In spaces with taller ceilings, a bulkhead often is used to fill in the void above the uppers. This also gives the tile a natural place to finish, so everything looks pleasingly framed in and there’s no empty space left to collect knickknacks and dust.
General Rule No. 2:
Align Cabinets and Backsplash Edges
Knowing where to stop the tile horizontally is easy if your kitchen runs wall to wall, but what if it ends partway along a longer wall? In a case like this, where the kitchen cabinetry ends midroom, the best option is to end the upper cabinets, lower cabinets and backsplash all in one crisp line.
Of course, this requires the upper and lower cabinets to align crisply, which can take careful planning when laying out the kitchen. Using filler panels and adjusting the spacing around a window can help make cabinets end at the same place on the top and bottom, even if the widths of each cabinet don’t match perfectly above and below.

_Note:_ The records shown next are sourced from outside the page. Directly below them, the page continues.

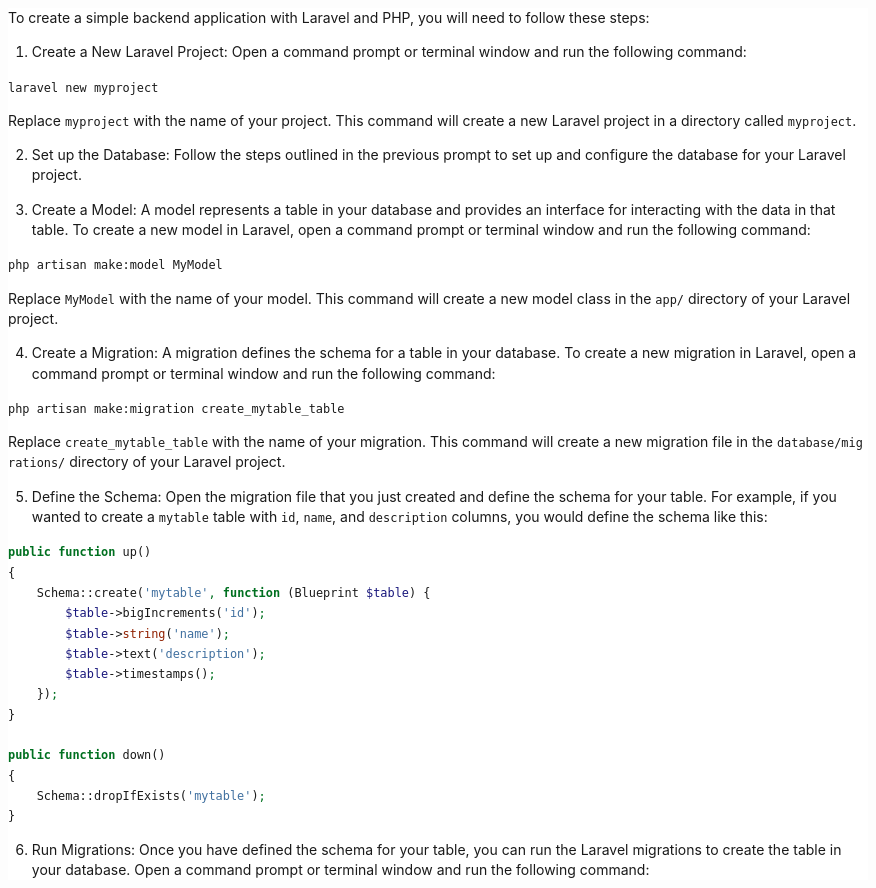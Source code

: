 To create a simple backend application with Laravel and PHP, you will need to follow these steps:

1. Create a New Laravel Project: Open a command prompt or terminal window and run the following command:

```bash
laravel new myproject
```

Replace `myproject` with the name of your project. This command will create a new Laravel project in a directory called `myproject`.

2. Set up the Database: Follow the steps outlined in the previous prompt to set up and configure the database for your Laravel project.

3. Create a Model: A model represents a table in your database and provides an interface for interacting with the data in that table. To create a new model in Laravel, open a command prompt or terminal window and run the following command:

```bash
php artisan make:model MyModel
```

Replace `MyModel` with the name of your model. This command will create a new model class in the `app/` directory of your Laravel project.

4. Create a Migration: A migration defines the schema for a table in your database. To create a new migration in Laravel, open a command prompt or terminal window and run the following command:

```bash
php artisan make:migration create_mytable_table
```

Replace `create_mytable_table` with the name of your migration. This command will create a new migration file in the `database/migrations/` directory of your Laravel project.

5. Define the Schema: Open the migration file that you just created and define the schema for your table. For example, if you wanted to create a `mytable` table with `id`, `name`, and `description` columns, you would define the schema like this:

```php
public function up()
{
    Schema::create('mytable', function (Blueprint $table) {
        $table->bigIncrements('id');
        $table->string('name');
        $table->text('description');
        $table->timestamps();
    });
}

public function down()
{
    Schema::dropIfExists('mytable');
}
```

6. Run Migrations: Once you have defined the schema for your table, you can run the Laravel migrations to create the table in your database. Open a command prompt or terminal window and run the following command:
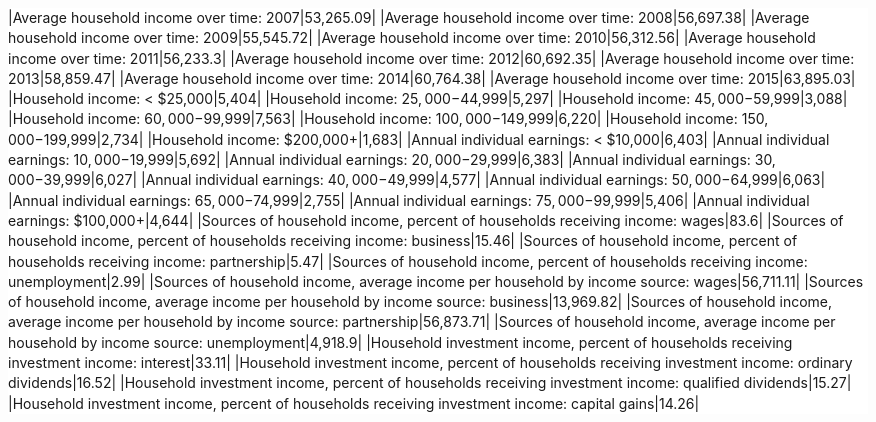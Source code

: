 |Average household income over time: 2007|53,265.09|
|Average household income over time: 2008|56,697.38|
|Average household income over time: 2009|55,545.72|
|Average household income over time: 2010|56,312.56|
|Average household income over time: 2011|56,233.3|
|Average household income over time: 2012|60,692.35|
|Average household income over time: 2013|58,859.47|
|Average household income over time: 2014|60,764.38|
|Average household income over time: 2015|63,895.03|
|Household income: < $25,000|5,404|
|Household income: $25,000-$44,999|5,297|
|Household income: $45,000-$59,999|3,088|
|Household income: $60,000-$99,999|7,563|
|Household income: $100,000-$149,999|6,220|
|Household income: $150,000-$199,999|2,734|
|Household income: $200,000+|1,683|
|Annual individual earnings: < $10,000|6,403|
|Annual individual earnings: $10,000-$19,999|5,692|
|Annual individual earnings: $20,000-$29,999|6,383|
|Annual individual earnings: $30,000-$39,999|6,027|
|Annual individual earnings: $40,000-$49,999|4,577|
|Annual individual earnings: $50,000-$64,999|6,063|
|Annual individual earnings: $65,000-$74,999|2,755|
|Annual individual earnings: $75,000-$99,999|5,406|
|Annual individual earnings: $100,000+|4,644|
|Sources of household income, percent of households receiving income: wages|83.6|
|Sources of household income, percent of households receiving income: business|15.46|
|Sources of household income, percent of households receiving income: partnership|5.47|
|Sources of household income, percent of households receiving income: unemployment|2.99|
|Sources of household income, average income per household by income source: wages|56,711.11|
|Sources of household income, average income per household by income source: business|13,969.82|
|Sources of household income, average income per household by income source: partnership|56,873.71|
|Sources of household income, average income per household by income source: unemployment|4,918.9|
|Household investment income, percent of households receiving investment income: interest|33.11|
|Household investment income, percent of households receiving investment income: ordinary dividends|16.52|
|Household investment income, percent of households receiving investment income: qualified dividends|15.27|
|Household investment income, percent of households receiving investment income: capital gains|14.26|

Other Tiling Considerations
What about times when the upper and lower cabinets don’t align? A common place for this to occur is in U- or L-shaped kitchens where the uppers end over a peninsula. In this case, Experts suggest ending the backsplash in line with the uppers, so you still get a crisp vertical line.
Sometimes there will be very small areas of wall between windows and a counter or cabinet. It may be tempting to leave these areas empty and often easier on the tile installer, but the overall effect will be subtly tidier if you imagine the window does not exist when planning where to end the tile.
Modern Slab Backsplashes
In a kitchen with modern styling and a cool slab backsplash, it’s extra important for the elements to align pleasingly, or the look can become sloppy. The cabinets and counter should be sized to line up perfectly. When installing a peninsula with an overhang, you can also add or subtract an inch or two of counter to make the math work out just right.
Traditional Slab Backsplashes
Going for a more traditional or farmhouse-inspired look? A charming slab backsplash benefits from having some negative space left around it and doesn’t really need to line up with anything — in fact, it can be almost better if it doesn’t.
If you have an interesting tile shape, such as a hexagon, you can consider ending the tile with a messy edge to give a more relaxed appeal. This can apply to the horizontal ends and the verticals.
In L- or U-shaped kitchens that have large areas — or entire walls — with no upper cabinets, you can tile the empty wall full height or simply continue the upper line of the backsplash around the entire room.
Ending the backsplash with a shelf, even a shallow one, can give it a nice cap on walls where there are no other particular ending points such as a window or cabinet.
In a kitchen with many items at different heights, use the bottom of the cabinets as a main stopping point, with possibly a little exception at the range for a taller backsplash up to the hood.
In more traditional kitchens, sometimes the tile will run even a little above the bottom of the cabinets, which gives a pleasing overlap that feels more relaxed and reduces the need to cut tiles into tiny slivers.
Another way to solve any backsplash height conundrums is to use an elegant short backsplash, just a few inches tall. This way, you can run it around the entire counter at one unbroken height and leave the rest of the wall a uniform color.
You can also pair a short backsplash with a second backsplash material, so you have one style, usually the more high-end material, such as a stone slab, run continuously and then a second material in pieces where needed to fill in.
One Last Cost-Saving Idea
Keep in mind, a full-height backsplash may not be as budget-busting or as visually overwhelming as you would think. A classic porcelain tile, with an optional contrast grout, can give a sophisticated, classic look for just a few dollars per square foot, meaning it can actually be a more luxe-looking option than a higher-end material used in a conservative dose.